Tujuannya agar UU HKPD tersebut dapat mewujudkan alokasi sumber daya nasional secara efisien, efektif, transparan, akuntabel, dan berkeadilan agar dapat terealisasi pemerataan kesejahteraan masyarakat di seluruh Indonesia. Otoritas fiskal menjelaskan bahwa UU HKPD berlandaskan 4 pilar utama untuk memperkuat pelaksanaan desentralisasi fiskal di daerah.
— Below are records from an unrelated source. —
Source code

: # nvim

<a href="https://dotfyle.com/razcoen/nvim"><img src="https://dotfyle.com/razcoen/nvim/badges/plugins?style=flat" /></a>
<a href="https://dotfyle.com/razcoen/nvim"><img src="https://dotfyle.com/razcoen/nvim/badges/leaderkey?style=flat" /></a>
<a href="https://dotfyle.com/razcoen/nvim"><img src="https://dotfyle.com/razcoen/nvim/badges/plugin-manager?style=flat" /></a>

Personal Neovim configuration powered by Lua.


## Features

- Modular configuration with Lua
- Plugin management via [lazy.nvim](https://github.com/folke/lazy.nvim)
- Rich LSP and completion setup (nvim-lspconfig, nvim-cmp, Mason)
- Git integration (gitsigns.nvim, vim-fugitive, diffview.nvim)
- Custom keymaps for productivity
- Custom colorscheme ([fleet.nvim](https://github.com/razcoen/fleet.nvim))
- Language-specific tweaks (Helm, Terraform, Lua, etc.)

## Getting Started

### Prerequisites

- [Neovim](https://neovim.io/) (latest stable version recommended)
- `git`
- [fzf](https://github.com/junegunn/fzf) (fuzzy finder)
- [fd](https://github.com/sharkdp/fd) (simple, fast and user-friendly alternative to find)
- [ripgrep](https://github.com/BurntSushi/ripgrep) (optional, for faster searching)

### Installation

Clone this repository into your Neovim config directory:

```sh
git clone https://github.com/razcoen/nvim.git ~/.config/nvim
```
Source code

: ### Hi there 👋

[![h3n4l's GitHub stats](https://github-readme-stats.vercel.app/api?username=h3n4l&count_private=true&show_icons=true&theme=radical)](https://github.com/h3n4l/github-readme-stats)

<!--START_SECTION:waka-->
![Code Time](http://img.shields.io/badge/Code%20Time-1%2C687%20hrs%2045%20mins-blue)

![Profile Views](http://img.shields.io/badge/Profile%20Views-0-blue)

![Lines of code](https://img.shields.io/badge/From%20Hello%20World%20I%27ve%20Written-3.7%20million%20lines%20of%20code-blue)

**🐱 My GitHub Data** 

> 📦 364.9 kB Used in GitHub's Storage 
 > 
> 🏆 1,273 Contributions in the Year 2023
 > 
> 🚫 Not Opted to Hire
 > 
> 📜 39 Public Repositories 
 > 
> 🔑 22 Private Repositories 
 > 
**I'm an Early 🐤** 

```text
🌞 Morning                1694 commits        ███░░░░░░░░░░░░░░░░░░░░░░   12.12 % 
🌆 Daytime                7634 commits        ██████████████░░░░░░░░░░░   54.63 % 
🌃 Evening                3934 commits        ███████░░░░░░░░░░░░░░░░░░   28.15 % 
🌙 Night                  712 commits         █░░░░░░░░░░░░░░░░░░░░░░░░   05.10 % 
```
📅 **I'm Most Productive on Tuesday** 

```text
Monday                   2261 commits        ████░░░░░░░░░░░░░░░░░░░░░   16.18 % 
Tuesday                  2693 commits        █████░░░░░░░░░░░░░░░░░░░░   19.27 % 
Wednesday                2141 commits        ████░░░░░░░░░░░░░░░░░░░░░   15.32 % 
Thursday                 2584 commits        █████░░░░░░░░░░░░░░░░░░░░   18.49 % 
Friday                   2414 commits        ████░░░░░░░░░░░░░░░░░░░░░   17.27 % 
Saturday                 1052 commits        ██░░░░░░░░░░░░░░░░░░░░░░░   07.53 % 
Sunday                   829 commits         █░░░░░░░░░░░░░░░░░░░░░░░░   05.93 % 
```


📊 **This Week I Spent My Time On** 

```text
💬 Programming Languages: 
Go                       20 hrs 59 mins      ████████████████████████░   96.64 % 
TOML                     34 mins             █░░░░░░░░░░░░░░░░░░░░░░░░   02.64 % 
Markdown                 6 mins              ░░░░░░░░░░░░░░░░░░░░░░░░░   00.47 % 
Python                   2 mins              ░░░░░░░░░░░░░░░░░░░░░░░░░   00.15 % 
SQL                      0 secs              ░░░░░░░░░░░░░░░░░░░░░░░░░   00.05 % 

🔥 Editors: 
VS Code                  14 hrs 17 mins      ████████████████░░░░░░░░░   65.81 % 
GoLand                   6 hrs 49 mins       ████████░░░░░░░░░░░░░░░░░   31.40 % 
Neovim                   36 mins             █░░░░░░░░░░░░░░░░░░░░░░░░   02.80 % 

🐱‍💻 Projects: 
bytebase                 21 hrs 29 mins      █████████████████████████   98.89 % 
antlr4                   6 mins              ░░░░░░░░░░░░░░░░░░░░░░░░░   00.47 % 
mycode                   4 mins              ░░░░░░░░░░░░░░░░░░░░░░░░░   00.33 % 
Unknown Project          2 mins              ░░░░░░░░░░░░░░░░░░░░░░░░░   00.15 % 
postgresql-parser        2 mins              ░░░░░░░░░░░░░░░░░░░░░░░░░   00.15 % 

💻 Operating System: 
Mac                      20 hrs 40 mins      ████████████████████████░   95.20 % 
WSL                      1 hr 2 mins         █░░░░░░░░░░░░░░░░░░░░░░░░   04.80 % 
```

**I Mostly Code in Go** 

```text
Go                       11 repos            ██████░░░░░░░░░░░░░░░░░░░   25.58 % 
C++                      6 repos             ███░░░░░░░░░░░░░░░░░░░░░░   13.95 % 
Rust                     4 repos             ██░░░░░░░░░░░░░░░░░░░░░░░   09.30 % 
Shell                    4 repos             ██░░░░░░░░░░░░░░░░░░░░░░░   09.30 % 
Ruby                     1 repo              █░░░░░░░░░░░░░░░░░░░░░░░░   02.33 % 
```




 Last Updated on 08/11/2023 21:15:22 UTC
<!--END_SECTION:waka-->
Pilar pertama, mengembangkan Hubungan Keuangan antara Pemerintah Pusat dan Pemerintahan Daerah untuk menurunkan ketimpangan vertikal (antara pemerintah pusat dan pemerintah daerah baik provinsi maupun kabupaten/kota) dan ketimpangan horizontal (antar pemerintah daerah pada level yang sama).
Pilar kedua, mengembangkan sistem pajak daerah untuk mendukung alokasi sumber daya nasional secara efisien. Pilar ketiga, mendorong peningkatan kualitas belanja daerah. Dan pilar keempat, mengupayakan terciptanya harmonisasi kebijakan fiskal antara Pemerintah Pusat dan Daerah sehingga penyelenggaraan layanan publik dapat dilakukan secara optimal serta untuk menjaga kesinambungan fiskal.
Skenario umum yang dibangun dalam UU HKPD bahwa kebijakan tersebut tidak akan terlalu memberikan dampak pada sisi APBN, namun berdampak pada sisi Anggaran Pendapatan dan Belanja Daerah (APBD). Prinsipnya, UU HKPD diharapkan dapat mendorong perbaikan kualitas pengelolaan keuangan daerah secara holistik sehingga dapat mendorong reformasi kebijakan penganggaran daerah dari seluruh elemen APBD.
Dampaknya, pengaturan dalam HKPD tersebut akan berpotensi meningkatkan pendapatan daerah terutama yang berasal dari peningkatan pendapatan asli daerah (PAD). Selain itu reformulasi Pajak Daerah dan Retribusi Daerah (PDRD) dan TKD pada UU HKPD tersebut diharapkan akan dapat meningkatkan tingkat kemandirian fiskal daerah.